> **What the exercise asks**:
Each line that includes the word "number" should be copied from the records.

START Data provided

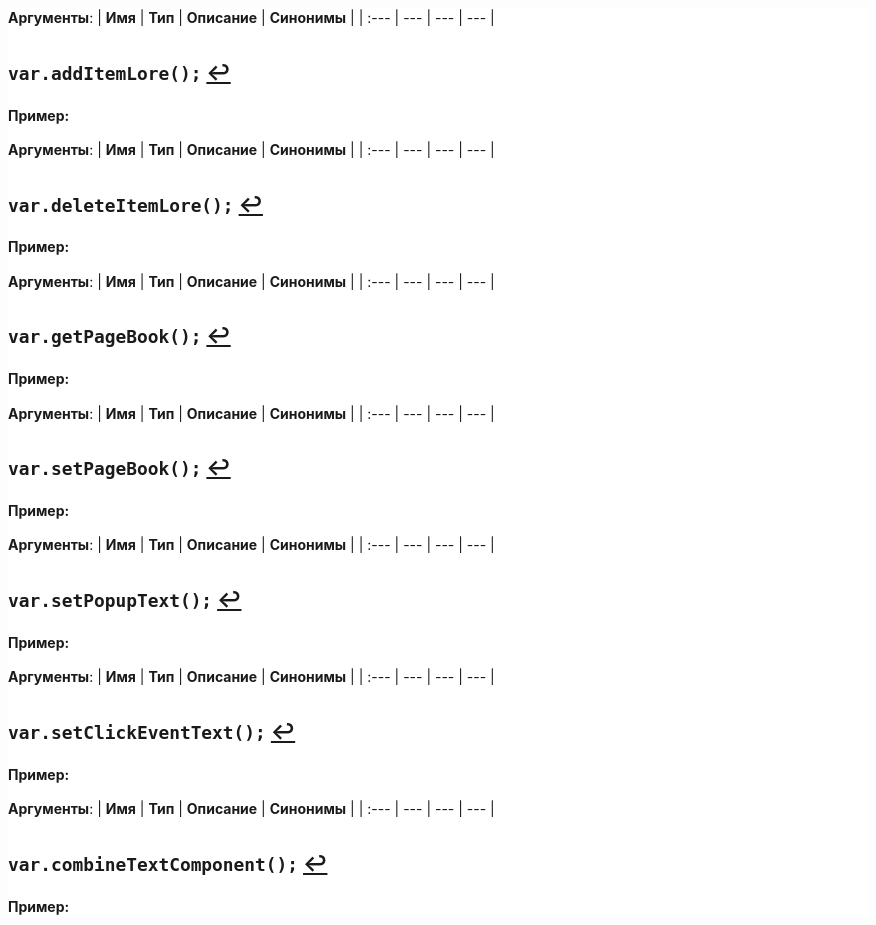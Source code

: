 **Аргументы**:
| **Имя** | **Тип** | **Описание** | **Синонимы** |
| :--- | --- | --- | --- |
## `var.addItemLore();` [↩️]()
**Пример:**
```js
```

**Аргументы**:
| **Имя** | **Тип** | **Описание** | **Синонимы** |
| :--- | --- | --- | --- |
## `var.deleteItemLore();` [↩️]()
**Пример:**
```js
```

**Аргументы**:
| **Имя** | **Тип** | **Описание** | **Синонимы** |
| :--- | --- | --- | --- |
## `var.getPageBook();` [↩️]()
**Пример:**
```js
```

**Аргументы**:
| **Имя** | **Тип** | **Описание** | **Синонимы** |
| :--- | --- | --- | --- |
## `var.setPageBook();` [↩️]()
**Пример:**
```js
```

**Аргументы**:
| **Имя** | **Тип** | **Описание** | **Синонимы** |
| :--- | --- | --- | --- |
## `var.setPopupText();` [↩️]()
**Пример:**
```js
```

**Аргументы**:
| **Имя** | **Тип** | **Описание** | **Синонимы** |
| :--- | --- | --- | --- |
## `var.setClickEventText();` [↩️]()
**Пример:**
```js
```

**Аргументы**:
| **Имя** | **Тип** | **Описание** | **Синонимы** |
| :--- | --- | --- | --- |
## `var.combineTextComponent();` [↩️]()
**Пример:**
```js
```
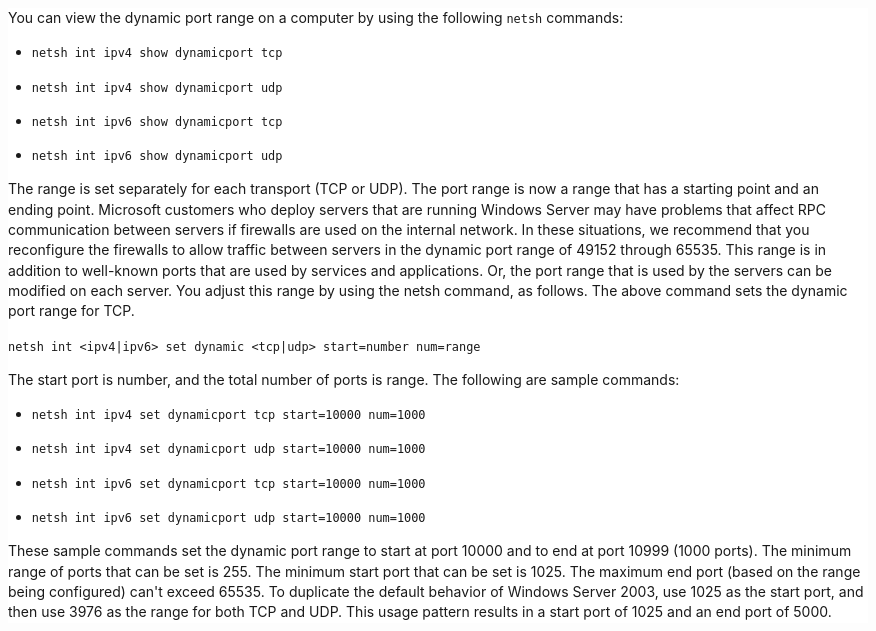 You can view the dynamic port range on a computer by using the following `netsh` commands:

- ```console
  netsh int ipv4 show dynamicport tcp
  ```

- ```console
  netsh int ipv4 show dynamicport udp
  ```

- ```console
  netsh int ipv6 show dynamicport tcp
  ```

- ```console
  netsh int ipv6 show dynamicport udp
  ```

The range is set separately for each transport (TCP or UDP). The port range is now a range that has a starting point and an ending point. Microsoft customers who deploy servers that are running Windows Server may have problems that affect RPC communication between servers if firewalls are used on the internal network. In these situations, we recommend that you reconfigure the firewalls to allow traffic between servers in the dynamic port range of 49152 through 65535. This range is in addition to well-known ports that are used by services and applications. Or, the port range that is used by the servers can be modified on each server. You adjust this range by using the netsh command, as follows. The above command sets the dynamic port range for TCP.

```console
netsh int <ipv4|ipv6> set dynamic <tcp|udp> start=number num=range
```

The start port is number, and the total number of ports is range. The following are sample commands:

- ```console
  netsh int ipv4 set dynamicport tcp start=10000 num=1000
  ```

- ```console
  netsh int ipv4 set dynamicport udp start=10000 num=1000
  ```

- ```console
  netsh int ipv6 set dynamicport tcp start=10000 num=1000
  ```

- ```console
  netsh int ipv6 set dynamicport udp start=10000 num=1000
  ```

These sample commands set the dynamic port range to start at port 10000 and to end at port 10999 (1000 ports). The minimum range of ports that can be set is 255. The minimum start port that can be set is 1025. The maximum end port (based on the range being configured) can't exceed 65535. To duplicate the default behavior of Windows Server 2003, use 1025 as the start port, and then use 3976 as the range for both TCP and UDP. This usage pattern results in a start port of 1025 and an end port of 5000.
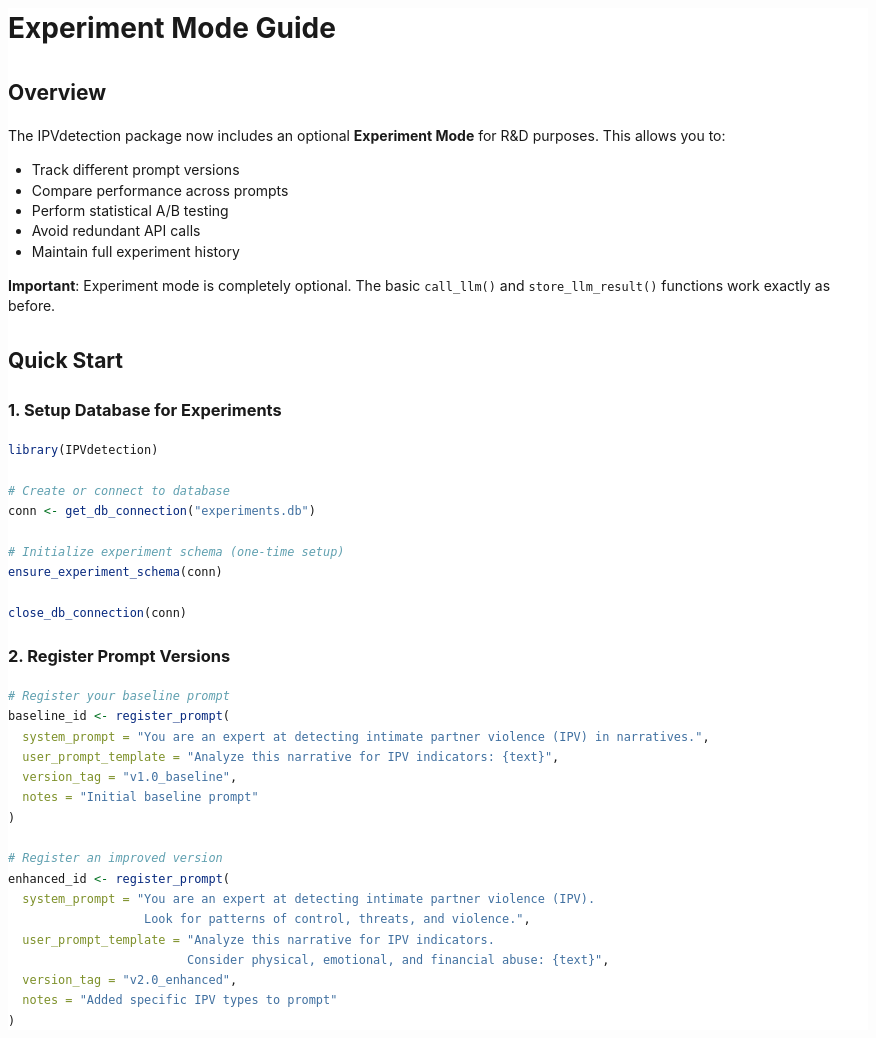 # Experiment Mode Guide

## Overview

The IPVdetection package now includes an optional **Experiment Mode** for R&D purposes. This allows you to:

- Track different prompt versions
- Compare performance across prompts
- Perform statistical A/B testing
- Avoid redundant API calls
- Maintain full experiment history

**Important**: Experiment mode is completely optional. The basic `call_llm()` and `store_llm_result()` functions work exactly as before.

## Quick Start

### 1. Setup Database for Experiments

```r
library(IPVdetection)

# Create or connect to database
conn <- get_db_connection("experiments.db")

# Initialize experiment schema (one-time setup)
ensure_experiment_schema(conn)

close_db_connection(conn)
```

### 2. Register Prompt Versions

```r
# Register your baseline prompt
baseline_id <- register_prompt(
  system_prompt = "You are an expert at detecting intimate partner violence (IPV) in narratives.",
  user_prompt_template = "Analyze this narrative for IPV indicators: {text}",
  version_tag = "v1.0_baseline",
  notes = "Initial baseline prompt"
)

# Register an improved version
enhanced_id <- register_prompt(
  system_prompt = "You are an expert at detecting intimate partner violence (IPV). 
                   Look for patterns of control, threats, and violence.",
  user_prompt_template = "Analyze this narrative for IPV indicators. 
                         Consider physical, emotional, and financial abuse: {text}",
  version_tag = "v2.0_enhanced",
  notes = "Added specific IPV types to prompt"
)
```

END Data provided

> **Response to this exercise**:
netsh int <ipv4|ipv6> set dynamic <tcp|udp> start=number num=range
The start port is number, and the total number of ports is range. The following are sample commands:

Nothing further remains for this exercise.